> [WHAT THE TASK ASKS] Please write out every record exactly, but keep any images out of it.

> [RECORDS PROVIDED]
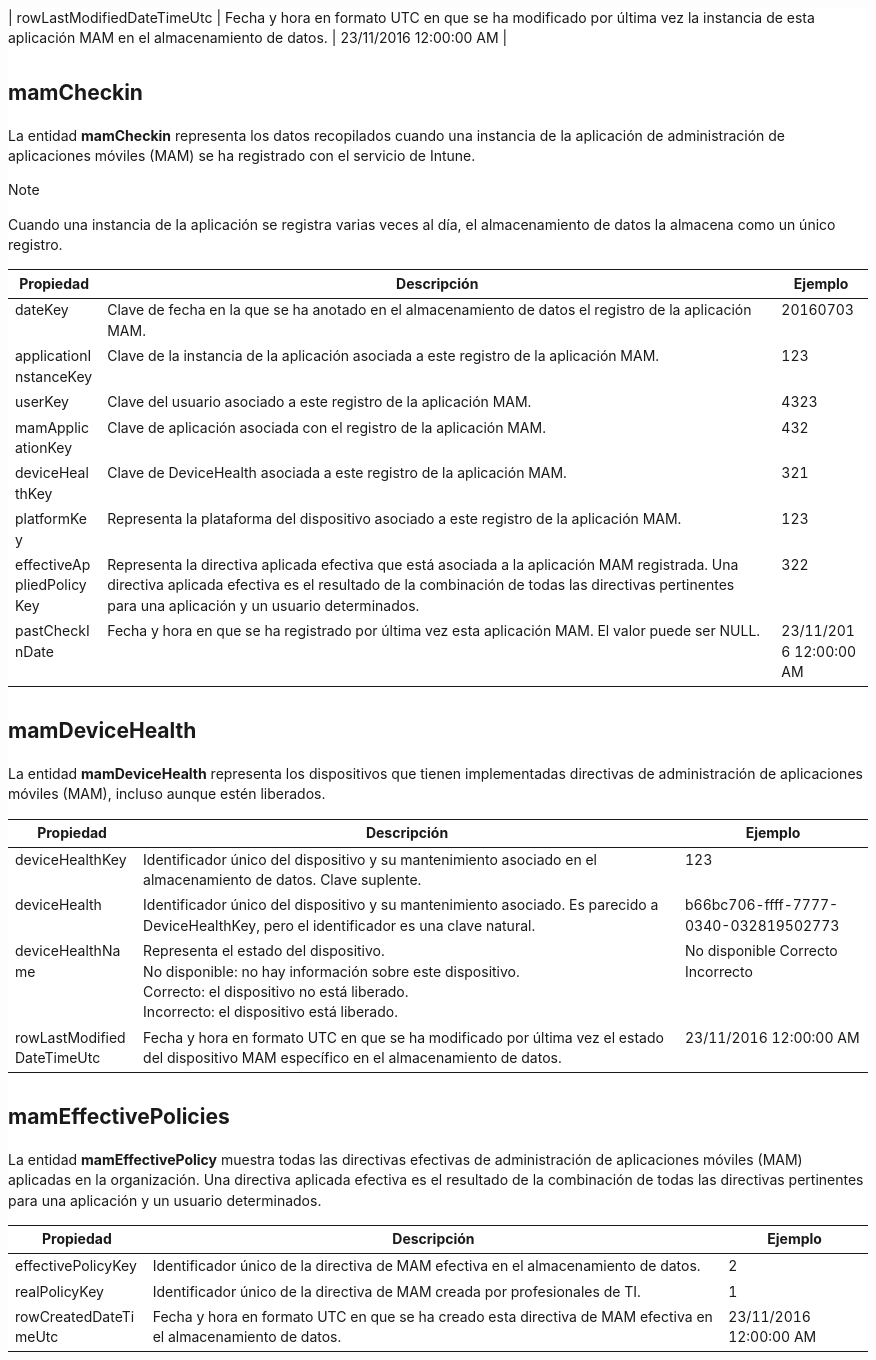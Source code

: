 | rowLastModifiedDateTimeUtc |                                                           Fecha y hora en formato UTC en que se ha modificado por última vez la instancia de esta aplicación MAM en el almacenamiento de datos.                                                            |        23/11/2016 12:00:00 AM        |


## <a name="mamcheckins"></a>mamCheckin

La entidad **mamCheckin** representa los datos recopilados cuando una instancia de la aplicación de administración de aplicaciones móviles (MAM) se ha registrado con el servicio de Intune. 

> [!Note]  
> Cuando una instancia de la aplicación se registra varias veces al día, el almacenamiento de datos la almacena como un único registro.

| Propiedad | Descripción | Ejemplo |
|---------|------------|--------|
| dateKey |Clave de fecha en la que se ha anotado en el almacenamiento de datos el registro de la aplicación MAM. | 20160703 |
| applicationInstanceKey |Clave de la instancia de la aplicación asociada a este registro de la aplicación MAM. | 123 |
| userKey |Clave del usuario asociado a este registro de la aplicación MAM. | 4323 |
| mamApplicationKey |Clave de aplicación asociada con el registro de la aplicación MAM. | 432 |
| deviceHealthKey |Clave de DeviceHealth asociada a este registro de la aplicación MAM. | 321 |
| platformKey |Representa la plataforma del dispositivo asociado a este registro de la aplicación MAM. |123 |
| effectiveAppliedPolicyKey |Representa la directiva aplicada efectiva que está asociada a la aplicación MAM registrada. Una directiva aplicada efectiva es el resultado de la combinación de todas las directivas pertinentes para una aplicación y un usuario determinados. | 322 |
| pastCheckInDate |Fecha y hora en que se ha registrado por última vez esta aplicación MAM. El valor puede ser NULL. |23/11/2016 12:00:00 AM |


## <a name="mamdevicehealth"></a>mamDeviceHealth

La entidad **mamDeviceHealth** representa los dispositivos que tienen implementadas directivas de administración de aplicaciones móviles (MAM), incluso aunque estén liberados.

| Propiedad | Descripción | Ejemplo |
|---------|------------|--------|
| deviceHealthKey |Identificador único del dispositivo y su mantenimiento asociado en el almacenamiento de datos. Clave suplente. |123 |
| deviceHealth |Identificador único del dispositivo y su mantenimiento asociado. Es parecido a DeviceHealthKey, pero el identificador es una clave natural. |b66bc706-ffff-7777-0340-032819502773 |
| deviceHealthName |Representa el estado del dispositivo. <br>No disponible: no hay información sobre este dispositivo. <br>Correcto: el dispositivo no está liberado. <br>Incorrecto: el dispositivo está liberado. |No disponible Correcto Incorrecto |
| rowLastModifiedDateTimeUtc |Fecha y hora en formato UTC en que se ha modificado por última vez el estado del dispositivo MAM específico en el almacenamiento de datos. |23/11/2016 12:00:00 AM |

## <a name="mameffectivepolicies"></a>mamEffectivePolicies

La entidad **mamEffectivePolicy** muestra todas las directivas efectivas de administración de aplicaciones móviles (MAM) aplicadas en la organización. Una directiva aplicada efectiva es el resultado de la combinación de todas las directivas pertinentes para una aplicación y un usuario determinados.

| Propiedad | Descripción | Ejemplo |
|---------|------------|--------|
| effectivePolicyKey |Identificador único de la directiva de MAM efectiva en el almacenamiento de datos. |2 |
| realPolicyKey |Identificador único de la directiva de MAM creada por profesionales de TI. |1 |
| rowCreatedDateTimeUtc |Fecha y hora en formato UTC en que se ha creado esta directiva de MAM efectiva en el almacenamiento de datos. |23/11/2016 12:00:00 AM |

> [RESPONSE TO THE EXERCISE]
Source code

: | rowLastModifiedDateTimeUtc |                                                           Fecha y hora en formato UTC en que se ha modificado por última vez la instancia de esta aplicación MAM en el almacenamiento de datos.                                                            |        23/11/2016 12:00:00 AM        |


## <a name="mamcheckins"></a>mamCheckin

La entidad **mamCheckin** representa los datos recopilados cuando una instancia de la aplicación de administración de aplicaciones móviles (MAM) se ha registrado con el servicio de Intune. 

> [!Note]  
> Cuando una instancia de la aplicación se registra varias veces al día, el almacenamiento de datos la almacena como un único registro.

| Propiedad | Descripción | Ejemplo |
|---------|------------|--------|
| dateKey |Clave de fecha en la que se ha anotado en el almacenamiento de datos el registro de la aplicación MAM. | 20160703 |
| applicationInstanceKey |Clave de la instancia de la aplicación asociada a este registro de la aplicación MAM. | 123 |
| userKey |Clave del usuario asociado a este registro de la aplicación MAM. | 4323 |
| mamApplicationKey |Clave de aplicación asociada con el registro de la aplicación MAM. | 432 |
| deviceHealthKey |Clave de DeviceHealth asociada a este registro de la aplicación MAM. | 321 |
| platformKey |Representa la plataforma del dispositivo asociado a este registro de la aplicación MAM. |123 |
| effectiveAppliedPolicyKey |Representa la directiva aplicada efectiva que está asociada a la aplicación MAM registrada. Una directiva aplicada efectiva es el resultado de la combinación de todas las directivas pertinentes para una aplicación y un usuario determinados. | 322 |
| pastCheckInDate |Fecha y hora en que se ha registrado por última vez esta aplicación MAM. El valor puede ser NULL. |23/11/2016 12:00:00 AM |


## <a name="mamdevicehealth"></a>mamDeviceHealth

La entidad **mamDeviceHealth** representa los dispositivos que tienen implementadas directivas de administración de aplicaciones móviles (MAM), incluso aunque estén liberados.

| Propiedad | Descripción | Ejemplo |
|---------|------------|--------|
| deviceHealthKey |Identificador único del dispositivo y su mantenimiento asociado en el almacenamiento de datos. Clave suplente. |123 |
| deviceHealth |Identificador único del dispositivo y su mantenimiento asociado. Es parecido a DeviceHealthKey, pero el identificador es una clave natural. |b66bc706-ffff-7777-0340-032819502773 |
| deviceHealthName |Representa el estado del dispositivo. <br>No disponible: no hay información sobre este dispositivo. <br>Correcto: el dispositivo no está liberado. <br>Incorrecto: el dispositivo está liberado. |No disponible Correcto Incorrecto |
| rowLastModifiedDateTimeUtc |Fecha y hora en formato UTC en que se ha modificado por última vez el estado del dispositivo MAM específico en el almacenamiento de datos. |23/11/2016 12:00:00 AM |

## <a name="mameffectivepolicies"></a>mamEffectivePolicies

La entidad **mamEffectivePolicy** muestra todas las directivas efectivas de administración de aplicaciones móviles (MAM) aplicadas en la organización. Una directiva aplicada efectiva es el resultado de la combinación de todas las directivas pertinentes para una aplicación y un usuario determinados.

| Propiedad | Descripción | Ejemplo |
|---------|------------|--------|
| effectivePolicyKey |Identificador único de la directiva de MAM efectiva en el almacenamiento de datos. |2 |
| realPolicyKey |Identificador único de la directiva de MAM creada por profesionales de TI. |1 |
| rowCreatedDateTimeUtc |Fecha y hora en formato UTC en que se ha creado esta directiva de MAM efectiva en el almacenamiento de datos. |23/11/2016 12:00:00 AM |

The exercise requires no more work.